On July 27, 2022, we entered into a consent letter related to the Credit Agreement (the “Credit Agreement Consent Letter”), which suspended the testing of the Fixed Charge Coverage Ratio under the Credit Agreement (as defined therein) for the quarterly period ended July 30, 2022. Pursuant to the Credit Agreement Consent Letter, we also agreed to amend the Credit Agreement or enter into a new credit facility to replace the Credit Agreement, in each case on terms mutually agreeable among us, the administrative agent and the banks, no later than October 28, 2022 (or a later date approved by the administrative agent in its commercially reasonable discretion).
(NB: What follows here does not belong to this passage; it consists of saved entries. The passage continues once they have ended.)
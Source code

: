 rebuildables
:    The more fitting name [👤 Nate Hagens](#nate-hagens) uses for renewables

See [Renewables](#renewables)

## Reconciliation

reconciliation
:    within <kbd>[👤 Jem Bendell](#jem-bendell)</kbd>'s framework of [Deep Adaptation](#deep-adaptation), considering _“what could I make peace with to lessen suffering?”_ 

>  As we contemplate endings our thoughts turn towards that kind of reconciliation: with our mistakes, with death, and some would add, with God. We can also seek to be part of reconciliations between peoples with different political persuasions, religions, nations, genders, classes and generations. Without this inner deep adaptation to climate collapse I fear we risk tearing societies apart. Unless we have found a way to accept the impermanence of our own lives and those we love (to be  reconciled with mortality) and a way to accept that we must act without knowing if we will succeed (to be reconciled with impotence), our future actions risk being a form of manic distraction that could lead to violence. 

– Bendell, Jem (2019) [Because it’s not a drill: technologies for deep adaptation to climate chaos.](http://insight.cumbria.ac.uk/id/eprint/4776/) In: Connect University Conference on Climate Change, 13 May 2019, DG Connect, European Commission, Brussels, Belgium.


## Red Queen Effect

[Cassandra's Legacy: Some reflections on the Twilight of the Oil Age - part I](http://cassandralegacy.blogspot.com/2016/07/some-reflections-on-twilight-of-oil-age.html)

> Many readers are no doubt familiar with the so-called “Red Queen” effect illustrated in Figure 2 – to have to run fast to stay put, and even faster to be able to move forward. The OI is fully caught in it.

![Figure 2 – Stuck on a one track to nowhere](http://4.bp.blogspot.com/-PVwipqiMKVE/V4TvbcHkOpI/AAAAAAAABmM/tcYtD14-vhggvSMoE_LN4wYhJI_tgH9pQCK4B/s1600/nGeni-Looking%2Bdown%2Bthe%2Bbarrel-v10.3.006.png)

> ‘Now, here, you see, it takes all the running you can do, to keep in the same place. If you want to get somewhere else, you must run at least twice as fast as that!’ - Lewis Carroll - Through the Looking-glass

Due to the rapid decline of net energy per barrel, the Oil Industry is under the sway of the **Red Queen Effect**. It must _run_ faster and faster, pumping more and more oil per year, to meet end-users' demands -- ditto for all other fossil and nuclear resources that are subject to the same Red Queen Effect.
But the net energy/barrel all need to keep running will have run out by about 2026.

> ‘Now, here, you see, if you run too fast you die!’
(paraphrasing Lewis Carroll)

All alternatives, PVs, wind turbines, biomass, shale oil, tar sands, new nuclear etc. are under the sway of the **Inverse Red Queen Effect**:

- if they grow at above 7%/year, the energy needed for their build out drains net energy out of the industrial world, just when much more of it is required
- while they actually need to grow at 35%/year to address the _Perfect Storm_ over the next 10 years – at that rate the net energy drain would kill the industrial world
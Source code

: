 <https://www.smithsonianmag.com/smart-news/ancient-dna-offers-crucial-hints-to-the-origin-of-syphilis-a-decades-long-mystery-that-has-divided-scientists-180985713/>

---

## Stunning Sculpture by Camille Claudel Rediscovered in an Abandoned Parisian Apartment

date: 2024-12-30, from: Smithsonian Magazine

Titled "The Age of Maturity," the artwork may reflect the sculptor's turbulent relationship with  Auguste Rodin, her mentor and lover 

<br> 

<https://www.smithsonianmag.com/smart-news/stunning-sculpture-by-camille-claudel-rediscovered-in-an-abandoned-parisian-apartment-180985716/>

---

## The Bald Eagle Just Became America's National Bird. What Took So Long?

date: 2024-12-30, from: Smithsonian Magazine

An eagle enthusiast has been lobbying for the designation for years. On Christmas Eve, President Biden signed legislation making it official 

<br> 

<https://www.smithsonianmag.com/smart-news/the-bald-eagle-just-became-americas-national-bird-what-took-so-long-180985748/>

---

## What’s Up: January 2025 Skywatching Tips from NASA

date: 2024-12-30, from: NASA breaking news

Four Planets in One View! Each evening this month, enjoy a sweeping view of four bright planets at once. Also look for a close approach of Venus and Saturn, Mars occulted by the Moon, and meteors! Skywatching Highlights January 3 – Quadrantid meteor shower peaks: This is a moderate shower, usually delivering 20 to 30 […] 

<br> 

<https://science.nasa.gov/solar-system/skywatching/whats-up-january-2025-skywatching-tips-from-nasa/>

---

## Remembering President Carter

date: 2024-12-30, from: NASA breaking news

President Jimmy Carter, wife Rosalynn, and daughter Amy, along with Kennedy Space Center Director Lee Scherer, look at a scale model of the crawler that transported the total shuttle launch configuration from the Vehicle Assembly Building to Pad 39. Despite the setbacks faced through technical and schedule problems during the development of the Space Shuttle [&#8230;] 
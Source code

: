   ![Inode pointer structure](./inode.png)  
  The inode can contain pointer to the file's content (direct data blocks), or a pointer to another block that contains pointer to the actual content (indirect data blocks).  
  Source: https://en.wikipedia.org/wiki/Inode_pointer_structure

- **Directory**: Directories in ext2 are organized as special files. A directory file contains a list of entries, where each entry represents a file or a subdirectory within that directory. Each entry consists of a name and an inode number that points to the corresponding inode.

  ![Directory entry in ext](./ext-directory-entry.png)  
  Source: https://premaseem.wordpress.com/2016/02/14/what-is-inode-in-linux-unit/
In connection with the execution of the Credit Agreement Consent Letter, on July 29, 2022, we entered into an engagement letter with PNC Capital Markets LLC and PNC Bank, National Association (the “Engagement Letter”), pursuant to which PNC Capital Markets has agreed to arrange, on a best efforts basis, a five-year, syndicated asset-based revolving credit facility (“New Credit Facility”) in an amount up to $900 million in total commitments with an additional uncommitted increase option of up to $300 million. The New Credit Facility will refinance and replace the Credit Agreement. The Engagement Letter provides, among other things, that (a) borrowings under the New Credit Facility will be subject to a borrowing base consisting of eligible credit card receivables and eligible inventory (including in-transit inventory), subject to customary exceptions and reserves, (b) obligations under the New Credit Facility will be guaranteed by certain of our domestic subsidiaries and will be secured by our working capital assets, subject to customary exceptions, (c) interest payable under the New Credit Facility will fluctuate based on our availability and outstanding borrowings under the facility, and the New Credit Facility will allow us to select our index rate for each borrowing from multiple interest rate options, including one, three or six month adjusted Term SOFR and (d) the New Credit Facility will contain customary affirmative and negative covenants and events of default, and the only financial covenant under the New Credit Facility will be a springing fixed charge coverage ratio. As of September 7, 2022, we expect to enter into the New Credit Facility during the fiscal quarter ending October 28, 2022, subject to the satisfaction of customary closing conditions.
On July 27, 2022, we also entered into a consent letter related to the Synthetic Lease (the “Synthetic Lease Consent Letter”), which suspended testing of the Fixed Charge Coverage Ratio under the Synthetic Lease (as defined therein) for the quarterly period ended July 30, 2022. Pursuant to the Synthetic Lease Consent Letter, we also agreed to amend the Synthetic Lease on terms mutually agreeable among us, the lessor, the administrative agent, and the lease participants, no later than October 28, 2022 (or a later date approved by the majority secured parties in their commercially reasonable discretion). As of September 7, 2022, we expect to enter into such an amendment during the fiscal quarter ending October 28, 2022.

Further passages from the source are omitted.